-- EXERCISE DATA follows --

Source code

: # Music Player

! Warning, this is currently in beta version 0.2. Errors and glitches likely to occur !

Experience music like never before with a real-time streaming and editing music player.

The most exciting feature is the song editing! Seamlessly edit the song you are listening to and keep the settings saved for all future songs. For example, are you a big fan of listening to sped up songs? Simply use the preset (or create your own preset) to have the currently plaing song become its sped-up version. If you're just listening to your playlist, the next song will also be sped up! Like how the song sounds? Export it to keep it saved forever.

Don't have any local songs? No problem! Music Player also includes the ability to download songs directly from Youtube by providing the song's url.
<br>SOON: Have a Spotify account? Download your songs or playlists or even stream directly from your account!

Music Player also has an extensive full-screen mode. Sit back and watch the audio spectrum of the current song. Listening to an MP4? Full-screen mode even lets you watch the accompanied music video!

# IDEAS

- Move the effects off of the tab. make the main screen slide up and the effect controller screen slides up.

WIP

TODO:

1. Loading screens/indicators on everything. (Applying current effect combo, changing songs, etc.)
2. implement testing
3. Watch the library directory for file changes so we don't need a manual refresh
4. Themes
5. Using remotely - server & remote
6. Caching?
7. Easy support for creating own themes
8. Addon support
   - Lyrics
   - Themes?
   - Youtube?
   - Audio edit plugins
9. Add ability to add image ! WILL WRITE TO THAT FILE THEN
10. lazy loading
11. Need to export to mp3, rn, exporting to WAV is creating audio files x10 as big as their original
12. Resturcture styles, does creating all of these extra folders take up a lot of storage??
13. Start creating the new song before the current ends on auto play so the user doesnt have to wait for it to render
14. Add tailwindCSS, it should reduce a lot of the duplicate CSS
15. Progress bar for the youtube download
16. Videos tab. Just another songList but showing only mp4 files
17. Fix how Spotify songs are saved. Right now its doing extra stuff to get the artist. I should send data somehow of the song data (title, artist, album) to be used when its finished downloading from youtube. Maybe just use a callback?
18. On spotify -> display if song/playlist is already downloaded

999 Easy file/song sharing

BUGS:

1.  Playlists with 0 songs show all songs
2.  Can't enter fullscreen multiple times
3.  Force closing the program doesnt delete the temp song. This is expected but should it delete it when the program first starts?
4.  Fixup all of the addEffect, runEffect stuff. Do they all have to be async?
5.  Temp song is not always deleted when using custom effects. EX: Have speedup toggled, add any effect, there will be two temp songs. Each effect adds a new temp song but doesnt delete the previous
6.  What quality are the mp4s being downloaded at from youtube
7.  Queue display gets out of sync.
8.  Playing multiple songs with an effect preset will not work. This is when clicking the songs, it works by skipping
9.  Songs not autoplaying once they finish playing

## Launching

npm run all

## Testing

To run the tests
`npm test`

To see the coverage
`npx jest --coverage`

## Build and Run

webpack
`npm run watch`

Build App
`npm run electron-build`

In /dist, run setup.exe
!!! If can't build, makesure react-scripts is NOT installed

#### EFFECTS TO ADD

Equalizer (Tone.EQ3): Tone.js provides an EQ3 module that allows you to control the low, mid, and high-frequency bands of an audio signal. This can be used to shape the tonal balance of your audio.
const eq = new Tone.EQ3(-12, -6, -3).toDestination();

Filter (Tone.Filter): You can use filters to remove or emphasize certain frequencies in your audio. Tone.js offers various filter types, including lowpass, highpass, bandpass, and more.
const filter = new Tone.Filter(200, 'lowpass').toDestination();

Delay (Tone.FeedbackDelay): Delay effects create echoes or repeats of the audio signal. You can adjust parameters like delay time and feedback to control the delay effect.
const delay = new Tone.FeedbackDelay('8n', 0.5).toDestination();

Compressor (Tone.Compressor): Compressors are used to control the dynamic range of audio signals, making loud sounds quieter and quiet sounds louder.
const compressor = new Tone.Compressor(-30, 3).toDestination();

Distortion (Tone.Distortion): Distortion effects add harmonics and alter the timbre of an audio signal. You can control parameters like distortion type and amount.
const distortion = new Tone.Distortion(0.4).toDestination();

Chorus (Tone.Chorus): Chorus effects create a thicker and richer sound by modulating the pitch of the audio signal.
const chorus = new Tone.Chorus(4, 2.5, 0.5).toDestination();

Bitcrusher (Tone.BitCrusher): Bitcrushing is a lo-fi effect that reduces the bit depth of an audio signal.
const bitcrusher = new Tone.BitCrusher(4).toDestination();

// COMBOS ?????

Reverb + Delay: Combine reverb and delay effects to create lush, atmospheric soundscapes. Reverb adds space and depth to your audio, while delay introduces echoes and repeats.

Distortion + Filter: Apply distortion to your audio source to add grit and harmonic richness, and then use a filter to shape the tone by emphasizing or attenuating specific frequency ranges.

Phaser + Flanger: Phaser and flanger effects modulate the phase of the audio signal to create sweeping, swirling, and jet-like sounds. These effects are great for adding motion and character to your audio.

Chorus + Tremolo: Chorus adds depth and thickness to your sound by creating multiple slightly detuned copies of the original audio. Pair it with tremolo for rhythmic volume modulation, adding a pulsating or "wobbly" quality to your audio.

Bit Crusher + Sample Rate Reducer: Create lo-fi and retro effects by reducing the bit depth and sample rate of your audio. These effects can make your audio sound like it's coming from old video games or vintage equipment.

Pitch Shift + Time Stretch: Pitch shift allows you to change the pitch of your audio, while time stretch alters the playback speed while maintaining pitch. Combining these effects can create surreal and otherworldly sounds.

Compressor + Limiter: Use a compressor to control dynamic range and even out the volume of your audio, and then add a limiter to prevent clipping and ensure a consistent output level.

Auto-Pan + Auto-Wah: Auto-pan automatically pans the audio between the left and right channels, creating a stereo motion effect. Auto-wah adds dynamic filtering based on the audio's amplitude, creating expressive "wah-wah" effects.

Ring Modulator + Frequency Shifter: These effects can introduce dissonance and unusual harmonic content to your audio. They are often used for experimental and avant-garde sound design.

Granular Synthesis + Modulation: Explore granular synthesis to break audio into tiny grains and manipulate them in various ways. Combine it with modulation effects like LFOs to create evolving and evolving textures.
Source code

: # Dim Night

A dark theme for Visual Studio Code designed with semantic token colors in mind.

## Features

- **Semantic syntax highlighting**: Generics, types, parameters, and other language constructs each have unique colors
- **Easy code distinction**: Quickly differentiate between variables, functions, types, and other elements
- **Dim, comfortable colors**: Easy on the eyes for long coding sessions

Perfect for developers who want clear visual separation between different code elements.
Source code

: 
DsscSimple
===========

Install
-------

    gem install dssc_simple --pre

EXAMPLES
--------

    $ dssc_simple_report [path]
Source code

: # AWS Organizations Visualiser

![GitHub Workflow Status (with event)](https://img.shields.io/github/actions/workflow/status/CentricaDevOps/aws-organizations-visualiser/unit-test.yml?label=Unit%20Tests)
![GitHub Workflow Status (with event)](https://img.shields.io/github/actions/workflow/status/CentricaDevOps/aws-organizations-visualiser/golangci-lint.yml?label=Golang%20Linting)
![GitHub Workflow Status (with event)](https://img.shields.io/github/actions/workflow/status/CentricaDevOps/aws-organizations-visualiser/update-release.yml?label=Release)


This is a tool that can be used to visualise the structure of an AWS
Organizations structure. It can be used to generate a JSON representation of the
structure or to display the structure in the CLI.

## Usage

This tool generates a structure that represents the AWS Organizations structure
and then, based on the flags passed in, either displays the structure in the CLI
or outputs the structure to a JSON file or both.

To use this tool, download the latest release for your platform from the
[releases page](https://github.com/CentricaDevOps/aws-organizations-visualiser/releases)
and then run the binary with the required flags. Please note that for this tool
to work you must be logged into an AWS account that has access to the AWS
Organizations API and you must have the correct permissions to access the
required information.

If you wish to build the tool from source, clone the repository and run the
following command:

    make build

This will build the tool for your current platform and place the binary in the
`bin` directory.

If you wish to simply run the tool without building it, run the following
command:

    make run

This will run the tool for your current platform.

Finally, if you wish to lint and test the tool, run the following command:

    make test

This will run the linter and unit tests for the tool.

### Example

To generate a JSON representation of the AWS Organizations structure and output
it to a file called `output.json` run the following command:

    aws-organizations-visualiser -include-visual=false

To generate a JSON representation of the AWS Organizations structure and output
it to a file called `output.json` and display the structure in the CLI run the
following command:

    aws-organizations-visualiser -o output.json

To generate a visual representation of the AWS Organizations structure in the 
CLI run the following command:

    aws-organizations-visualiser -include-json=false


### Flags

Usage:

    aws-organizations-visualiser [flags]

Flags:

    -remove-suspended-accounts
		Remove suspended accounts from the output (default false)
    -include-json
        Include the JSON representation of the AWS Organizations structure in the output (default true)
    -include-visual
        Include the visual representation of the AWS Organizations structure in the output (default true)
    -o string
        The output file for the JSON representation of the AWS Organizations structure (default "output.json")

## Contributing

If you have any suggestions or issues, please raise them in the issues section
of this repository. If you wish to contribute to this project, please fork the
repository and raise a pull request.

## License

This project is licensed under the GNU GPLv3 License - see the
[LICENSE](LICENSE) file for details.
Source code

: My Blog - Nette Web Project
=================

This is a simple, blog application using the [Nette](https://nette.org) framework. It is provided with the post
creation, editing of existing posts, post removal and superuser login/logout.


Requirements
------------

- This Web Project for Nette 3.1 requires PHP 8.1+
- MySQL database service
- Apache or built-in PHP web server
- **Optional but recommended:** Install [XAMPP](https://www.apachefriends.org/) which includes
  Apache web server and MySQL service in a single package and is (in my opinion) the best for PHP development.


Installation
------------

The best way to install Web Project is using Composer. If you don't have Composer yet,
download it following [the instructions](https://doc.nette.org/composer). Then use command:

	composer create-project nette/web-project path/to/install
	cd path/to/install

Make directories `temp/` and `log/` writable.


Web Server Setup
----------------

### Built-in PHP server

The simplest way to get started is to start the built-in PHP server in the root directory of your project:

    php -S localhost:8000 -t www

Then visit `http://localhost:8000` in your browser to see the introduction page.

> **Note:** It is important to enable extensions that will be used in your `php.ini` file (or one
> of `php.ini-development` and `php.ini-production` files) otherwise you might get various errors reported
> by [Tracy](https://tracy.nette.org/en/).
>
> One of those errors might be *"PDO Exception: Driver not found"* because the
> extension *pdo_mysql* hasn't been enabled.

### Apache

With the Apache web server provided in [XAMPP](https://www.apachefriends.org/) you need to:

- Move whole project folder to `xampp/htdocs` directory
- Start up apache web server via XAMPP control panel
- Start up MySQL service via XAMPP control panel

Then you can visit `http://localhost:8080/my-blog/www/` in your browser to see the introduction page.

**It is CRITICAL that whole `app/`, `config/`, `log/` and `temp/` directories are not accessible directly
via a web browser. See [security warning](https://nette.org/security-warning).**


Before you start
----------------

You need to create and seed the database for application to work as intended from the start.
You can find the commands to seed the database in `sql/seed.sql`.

-- EXERCISE DATA concluded --

Using the records above, set down exactly the lines from the one with "Bit Crusher +" through the one with "Ring Modulator +", inclusive, and nothing more.

* EXERCISE OUTPUT:
Bit Crusher + Sample Rate Reducer: Create lo-fi and retro effects by reducing the bit depth and sample rate of your audio. These effects can make your audio sound like it's coming from old video games or vintage equipment.

Pitch Shift + Time Stretch: Pitch shift allows you to change the pitch of your audio, while time stretch alters the playback speed while maintaining pitch. Combining these effects can create surreal and otherworldly sounds.

Compressor + Limiter: Use a compressor to control dynamic range and even out the volume of your audio, and then add a limiter to prevent clipping and ensure a consistent output level.

Auto-Pan + Auto-Wah: Auto-pan automatically pans the audio between the left and right channels, creating a stereo motion effect. Auto-wah adds dynamic filtering based on the audio's amplitude, creating expressive "wah-wah" effects.

Ring Modulator + Frequency Shifter: These effects can introduce dissonance and unusual harmonic content to your audio. They are often used for experimental and avant-garde sound design.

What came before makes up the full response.